Irish prove Huskers are vulnerable

09/11/2000

By Keith Whitmire / The Dallas Morning News

The eerie silence outside Notre Dame Stadium on Saturday said it all.

After all the hype and hoopla surrounding Nebraska vs. Notre Dame, neither Domers nor Huskers felt like rekindling their pre-game chants of "Let's Go Irish" and "Huskers Home Game."

This was the Superman vs. Captain Marvel of the college football world. Two historic titans whose universes came together for a brief period. It was a terrific game, an overtime thriller that ended with top-ranked Nebraska winning, 27-24. Yet there was little celebration afterward.

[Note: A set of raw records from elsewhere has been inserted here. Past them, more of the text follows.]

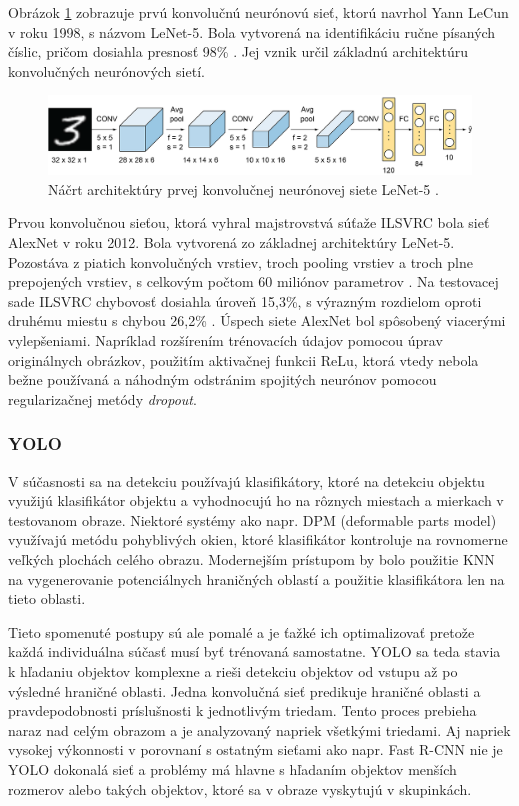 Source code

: Obrázok \ref{img:lenet} zobrazuje prvú konvolučnú neurónovú sieť, ktorú navrhol Yann LeCun v roku 1998, s názvom LeNet-5. Bola vytvorená na identifikáciu ručne písaných číslic, pričom dosiahla presnosť 98\% \cite{lenet}. Jej vznik určil základnú architektúru konvolučných neurónových sietí.

\begin{figure}[ht]
    \centering
    \includegraphics[width=1\textwidth]{images/02/lenet5.png}
    \caption{Náčrt architektúry prvej konvolučnej neurónovej siete LeNet-5 \cite{lenet}.}
    \label{img:lenet}
\end{figure}

Prvou konvolučnou sieťou, ktorá vyhral majstrovstvá súťaže ILSVRC bola sieť AlexNet v roku 2012. Bola vytvorená zo základnej architektúry LeNet-5. Pozostáva z piatich konvolučných vrstiev, troch pooling vrstiev a troch plne prepojených vrstiev, s celkovým počtom 60 miliónov parametrov \cite{AlexNet}. Na testovacej sade ILSVRC chybovosť dosiahla úroveň 15,3\%, s výrazným rozdielom oproti druhému miestu s chybou 26,2\% \cite{ilsvrc}. Úspech siete AlexNet bol spôsobený viacerými vylepšeniami. Napríklad rozšírením trénovacích údajov pomocou úprav originálnych obrázkov, použitím aktivačnej funkcii ReLu, ktorá vtedy nebola bežne používaná a náhodným odstránim spojitých neurónov pomocou regularizačnej metódy \textit{dropout}.

\subsubsection{YOLO}

V súčasnosti sa na detekciu používajú klasifikátory, ktoré na detekciu objektu využijú klasifikátor objektu a vyhodnocujú ho na rôznych miestach a mierkach v testovanom obraze. Niektoré systémy ako napr. DPM (deformable parts model) využívajú metódu pohyblivých okien, ktoré klasifikátor kontroluje na rovnomerne veľkých plochách celého obrazu.
Modernejším prístupom by bolo použitie KNN na vygenerovanie potenciálnych hraničných oblastí a použitie klasifikátora len na tieto oblasti.

Tieto spomenuté postupy sú ale pomalé a je ťažké ich optimalizovať pretože každá individuálna súčasť musí byť trénovaná samostatne. YOLO sa teda stavia k hľadaniu objektov komplexne a rieši detekciu objektov od vstupu až po výsledné hraničné oblasti. Jedna konvolučná sieť predikuje hraničné oblasti a pravdepodobnosti príslušnosti k jednotlivým triedam. Tento proces prebieha naraz nad celým obrazom a je analyzovaný napriek všetkými triedami. Aj napriek vysokej výkonnosti v porovnaní s ostatným sieťami ako napr. Fast R-CNN nie je YOLO dokonalá sieť a problémy má hlavne s hľadaním objektov menších rozmerov alebo takých objektov, ktoré sa v obraze vyskytujú v skupinkách.

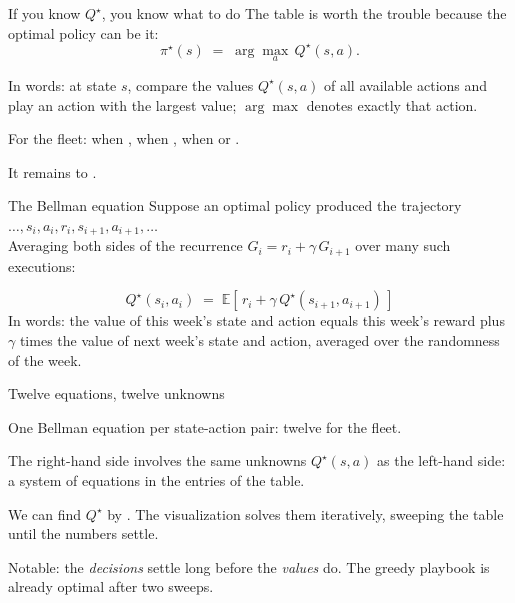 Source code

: \begin{frame}{If you know $Q^\star$, you know what to do}
The table is worth the trouble because the optimal policy can be  it:
\[ \pi^\star(s) \;=\; \arg\max_{a}\, Q^\star(s, a). \]
\pause
\begin{bullets}
\item In words: at state $s$, compare the values $Q^\star(s,a)$ of all available actions and play an action with the largest value; $\arg\max$ denotes exactly that action.
\pause
\item For the fleet:  when ,  when ,  when  or .
\item It remains to .
\end{bullets}
\end{frame}

\begin{frame}{The Bellman equation}
Suppose an optimal policy produced the trajectory $\ldots, s_i, a_i, r_i, s_{i+1}, a_{i+1}, \ldots$\\
Averaging both sides of the recurrence $G_i = r_i + \gamma\, G_{i+1}$ over many such executions:
\pause
\begin{lbox}
\[ Q^\star(s_i, a_i) \;=\; \mathbb{E}\left[\, r_i + \gamma\, Q^\star(s_{i+1}, a_{i+1}) \,\right] \]
In words: the value of this week's state and action equals this week's reward plus $\gamma$ times the value of next week's state and action, averaged over the randomness of the week.
\end{lbox}
\end{frame}

\begin{frame}{Twelve equations, twelve unknowns}
\begin{bullets}
\item One Bellman equation per state-action pair: twelve for the fleet.
\item The right-hand side involves the same unknowns $Q^\star(s,a)$ as the left-hand side: a system of equations in the entries of the table.
\pause
\item We can find $Q^\star$ by . The visualization solves them iteratively, sweeping the table until the numbers settle.
\pause
\item Notable: the \emph{decisions} settle long before the \emph{values} do. The greedy playbook is already optimal after two sweeps.
\end{bullets}
\end{frame}

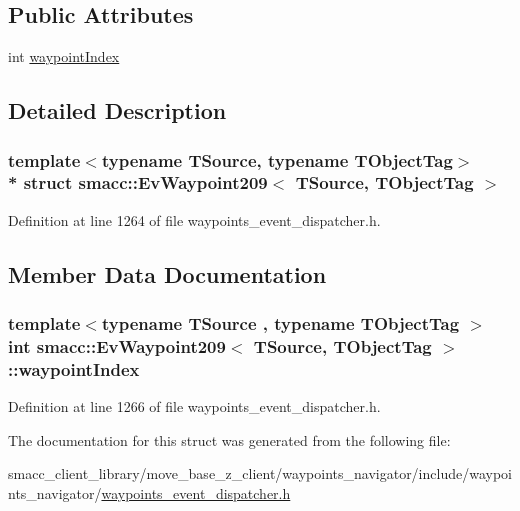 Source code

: \subsection*{Public Attributes}
\begin{DoxyCompactItemize}
\item 
int \hyperlink{structsmacc_1_1EvWaypoint209_a8f0fb110340f042f178e2f9cf159e7c1}{waypoint\+Index}
\end{DoxyCompactItemize}


\subsection{Detailed Description}
\subsubsection*{template$<$typename T\+Source, typename T\+Object\+Tag$>$\\*
struct smacc\+::\+Ev\+Waypoint209$<$ T\+Source, T\+Object\+Tag $>$}



Definition at line 1264 of file waypoints\+\_\+event\+\_\+dispatcher.\+h.



\subsection{Member Data Documentation}
\subsubsection[{\texorpdfstring{waypoint\+Index}{waypointIndex}}]{\setlength{\rightskip}{0pt plus 5cm}template$<$typename T\+Source , typename T\+Object\+Tag $>$ int {\bf smacc\+::\+Ev\+Waypoint209}$<$ T\+Source, T\+Object\+Tag $>$\+::waypoint\+Index}\hypertarget{structsmacc_1_1EvWaypoint209_a8f0fb110340f042f178e2f9cf159e7c1}{}\label{structsmacc_1_1EvWaypoint209_a8f0fb110340f042f178e2f9cf159e7c1}


Definition at line 1266 of file waypoints\+\_\+event\+\_\+dispatcher.\+h.



The documentation for this struct was generated from the following file\+:\begin{DoxyCompactItemize}
\item 
smacc\+\_\+client\+\_\+library/move\+\_\+base\+\_\+z\+\_\+client/waypoints\+\_\+navigator/include/waypoints\+\_\+navigator/\hyperlink{waypoints__event__dispatcher_8h}{waypoints\+\_\+event\+\_\+dispatcher.\+h}\end{DoxyCompactItemize}
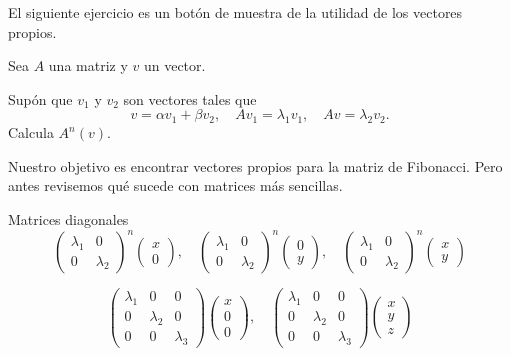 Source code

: El siguiente ejercicio es un botón de muestra de la utilidad de los vectores propios.

\begin{ejercicio}
Sea $A$ una matriz y $v$ un vector. 

Supón que $v_1$ y $v_2$ son vectores tales que $$v=\alpha v_1+\beta v_2,\quad Av_1=\lambda_1 v_1,\quad Av=\lambda_2 v_2.$$ Calcula $A^n(v)$. 
\end{ejercicio}


Nuestro objetivo es encontrar vectores propios para la matriz de Fibonacci. Pero antes revisemos qué sucede con matrices más sencillas.

\begin{ejercicio} Matrices diagonales
$$
\left(\begin{array}{cc}
\lambda_1&0 \\
0&\lambda_2
\end{array}\right)^n
\left(\begin{array}{c}
x \\
0
\end{array}\right),
\quad
\left(\begin{array}{cc}
\lambda_1&0 \\
0&\lambda_2
\end{array}\right)^n
\left(\begin{array}{c}
0 \\
y
\end{array}\right),
\quad
\left(\begin{array}{cc}
\lambda_1&0 \\
0&\lambda_2
\end{array}\right)^n
\left(\begin{array}{c}
x \\
y
\end{array}\right)
$$

$$\left(\begin{array}{ccc}
\lambda_1&0&0 \\
0&\lambda_2&0 \\
0&0&\lambda_3
\end{array}\right)
\left(\begin{array}{c}
x \\
0 \\
0
\end{array}\right),
\quad 
\left(\begin{array}{ccc}
\lambda_1&0&0 \\
0&\lambda_2&0 \\
0&0&\lambda_3
\end{array}\right)
\left(\begin{array}{c}
x \\
y \\
z
\end{array}\right)
$$

\end{ejercicio}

The hot, humid weather had something to do with it, but so did the performance of the teams. Notre Dame fans were too proud to celebrate a close loss. There are no moral victories when you're Notre Dame.

Nebraska fans were just as quiet. Their seemingly invulnerable Superteam had just escaped a minefield of Irish-green kryptonite. Notre Dame, a 131/2-point underdog, gave Nebraska much more of a game than anyone expected. And they gave the rest of the Big 12 some hope.

Nebraska could have been beaten Saturday, and there are better teams than Notre Dame in the Big 12.

This wasn't your father's Fighting Irish; this was a Notre Dame team struggling to reclaim its heritage as a college football power. Notre Dame managed to take Nebraska to overtime with the unsure arm of quarterback Arnaz Battle, whose first four passes hit Huskers hands, the last resulting in an interception.

Notre Dame finished with just 40 yards passing. Can you imagine if Notre Dame had a quarterback who could throw like Oklahoma's Josh Heupel? Or either one of Texas' two quarterbacks?

Of course, the only reason Notre Dame was in the ballgame was because of a punt return and kickoff return for touchdowns. Somewhere in the fortress of Manhattan, Kan., Kansas State return man David Allen must have seen that and worked even harder to rehab his injured ankle.

And Nebraska's offense, with its mountain-movers up front, managed to get into the end zone just once in the second half. Only a couple of times did Nebraska's offensive line sweep aside the Irish defense with the authority the Huskers showed in last season's Fiesta Bowl win over Tennessee.

Nebraska's final regulation touchdown was the kind we had come to expect, with the offensive line pushing the Irish to one sideline so that stocky I-back Dan Alexander could rumble in from 28 yards.

But after that, the Irish seemed to figure out how to slow down Nebraska's offense. Nebraska kept pounding away with its trademark power football, but sorely lacked the flash necessary to make all those up-the-middle plays pay off.

Quarterback Eric Crouch can make tacklers miss, but all of the Huskers' running backs are boulders like Alexander (6-0, 245) with plenty of muscle but not much elusiveness. The one player with real breakaway potential, wingback Bobby Newcombe, was barely heard from Saturday.

Newcombe, the former quarterback, touched the ball just five times: two rushes, one catch and two punt returns. If Nebraska is going to make it to the Orange Bowl this year, the Huskers will have to find a way to get the ball into Newcombe's hands.

There were whispers of concern about the defense after Nebraska's opening win over San Jose State. Against Notre Dame, Nebraska's defense was up to the task. It was the special teams that broke down and the offense that faltered in the second half.

The rest of the Big 12 has to think, "Hey, we've got a shot." Kansas State, with its superb special teams, certainly could have beaten the Huskers on Saturday. Oklahoma, Texas and Texas A&M have quarterbacks who are much better passing threats than Notre Dame's Battle, who was 3-for-15.

Although Husker fans turned South Bend into Lincoln, Indiana, on Saturday, Nebraska's two biggest Big 12 contests, Oklahoma and Kansas State, are both on the road.

Nebraska still has the talent to finish undefeated, but as Notre Dame has already proven, it may not be an easy road.